Problem requirements: The answer is a stretch of the material below, returned exactly: the line containing "urban soil template", the line containing "- Single 210 mm layer", and all lines between.

Records for this task:
____
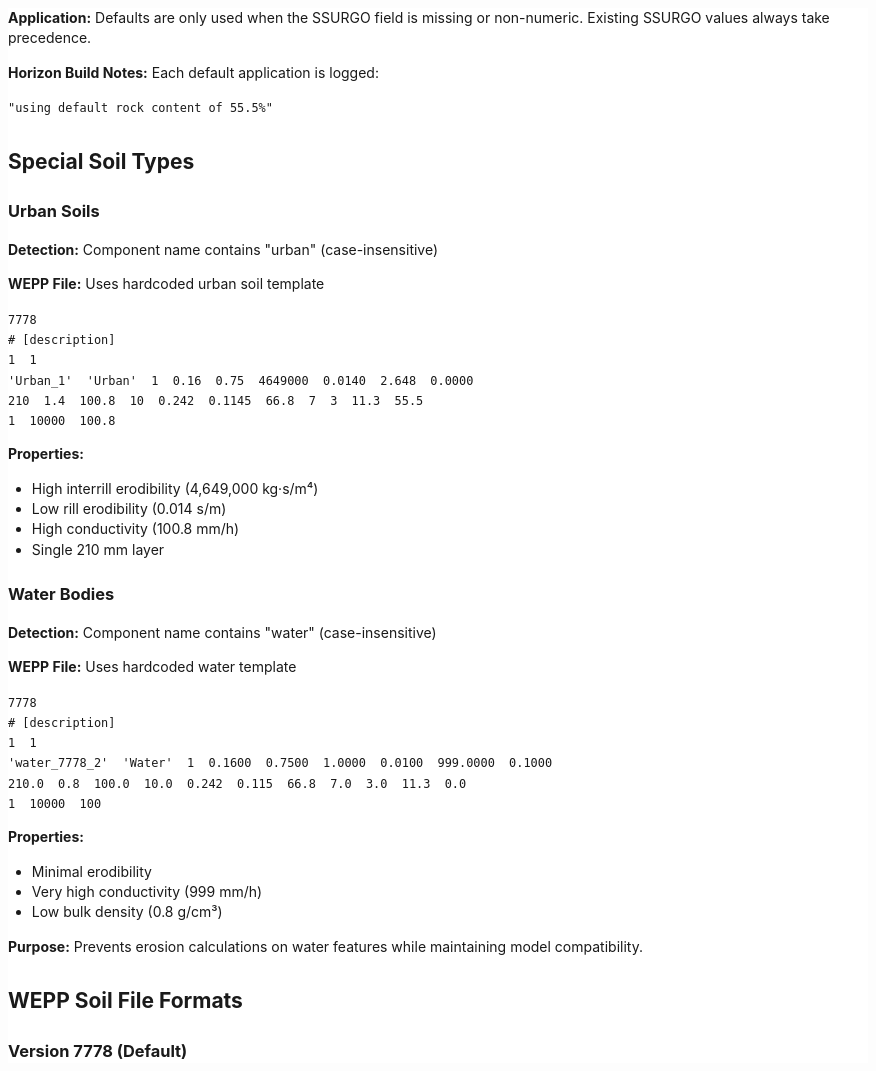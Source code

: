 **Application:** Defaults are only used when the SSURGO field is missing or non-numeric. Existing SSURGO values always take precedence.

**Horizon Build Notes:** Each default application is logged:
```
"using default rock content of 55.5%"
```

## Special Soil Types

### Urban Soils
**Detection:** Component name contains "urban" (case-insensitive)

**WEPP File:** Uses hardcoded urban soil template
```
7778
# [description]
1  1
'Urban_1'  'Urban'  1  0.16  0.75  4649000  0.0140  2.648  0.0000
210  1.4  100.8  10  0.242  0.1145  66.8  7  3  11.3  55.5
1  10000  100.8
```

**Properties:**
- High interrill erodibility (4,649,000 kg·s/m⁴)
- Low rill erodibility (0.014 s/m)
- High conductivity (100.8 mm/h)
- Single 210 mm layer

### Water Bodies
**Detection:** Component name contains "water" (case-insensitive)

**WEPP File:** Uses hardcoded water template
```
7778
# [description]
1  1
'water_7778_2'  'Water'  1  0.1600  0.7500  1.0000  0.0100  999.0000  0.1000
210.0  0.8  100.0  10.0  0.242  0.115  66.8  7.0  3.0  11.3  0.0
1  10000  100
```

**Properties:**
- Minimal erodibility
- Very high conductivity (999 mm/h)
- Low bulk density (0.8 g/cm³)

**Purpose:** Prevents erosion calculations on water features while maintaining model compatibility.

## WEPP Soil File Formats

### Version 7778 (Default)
____
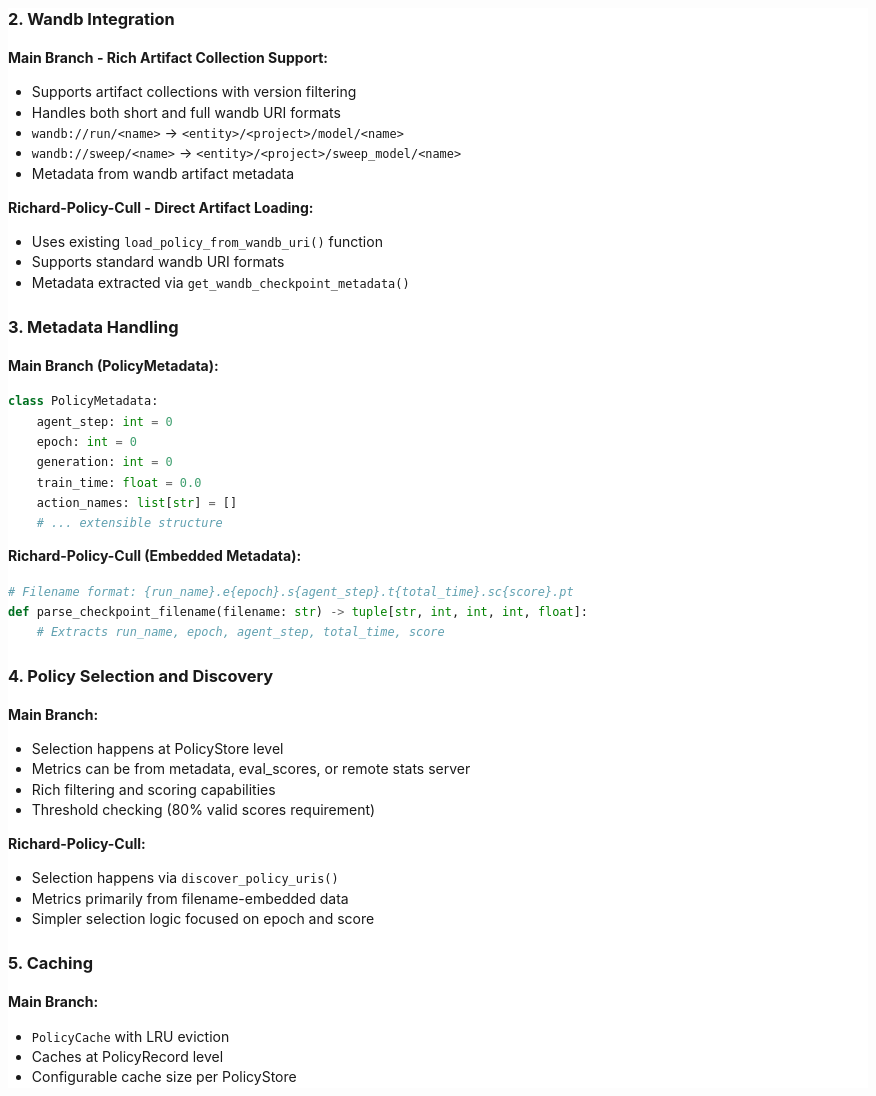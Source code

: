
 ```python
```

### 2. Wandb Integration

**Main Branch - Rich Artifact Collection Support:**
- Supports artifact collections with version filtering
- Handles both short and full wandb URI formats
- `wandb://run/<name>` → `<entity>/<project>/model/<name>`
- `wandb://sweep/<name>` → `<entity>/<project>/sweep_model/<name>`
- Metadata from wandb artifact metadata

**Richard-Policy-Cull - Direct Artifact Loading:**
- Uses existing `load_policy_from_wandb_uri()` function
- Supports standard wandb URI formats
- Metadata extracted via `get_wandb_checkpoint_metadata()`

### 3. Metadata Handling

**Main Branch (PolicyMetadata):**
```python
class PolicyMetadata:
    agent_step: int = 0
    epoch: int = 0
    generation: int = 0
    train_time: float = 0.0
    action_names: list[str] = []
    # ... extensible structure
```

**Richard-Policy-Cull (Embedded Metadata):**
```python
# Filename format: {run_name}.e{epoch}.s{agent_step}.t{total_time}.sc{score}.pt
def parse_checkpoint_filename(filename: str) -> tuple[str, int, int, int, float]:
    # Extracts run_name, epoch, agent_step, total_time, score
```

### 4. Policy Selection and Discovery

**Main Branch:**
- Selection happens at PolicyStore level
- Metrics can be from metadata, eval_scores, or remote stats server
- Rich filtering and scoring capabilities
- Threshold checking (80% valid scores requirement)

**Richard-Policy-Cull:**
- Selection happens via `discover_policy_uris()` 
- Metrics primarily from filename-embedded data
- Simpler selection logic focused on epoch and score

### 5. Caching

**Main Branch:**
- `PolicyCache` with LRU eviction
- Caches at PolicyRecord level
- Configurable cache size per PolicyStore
____
Task response:
**WEPP File:** Uses hardcoded urban soil template
```
7778
# [description]
1  1
'Urban_1'  'Urban'  1  0.16  0.75  4649000  0.0140  2.648  0.0000
210  1.4  100.8  10  0.242  0.1145  66.8  7  3  11.3  55.5
1  10000  100.8
```

**Properties:**
- High interrill erodibility (4,649,000 kg·s/m⁴)
- Low rill erodibility (0.014 s/m)
- High conductivity (100.8 mm/h)
- Single 210 mm layer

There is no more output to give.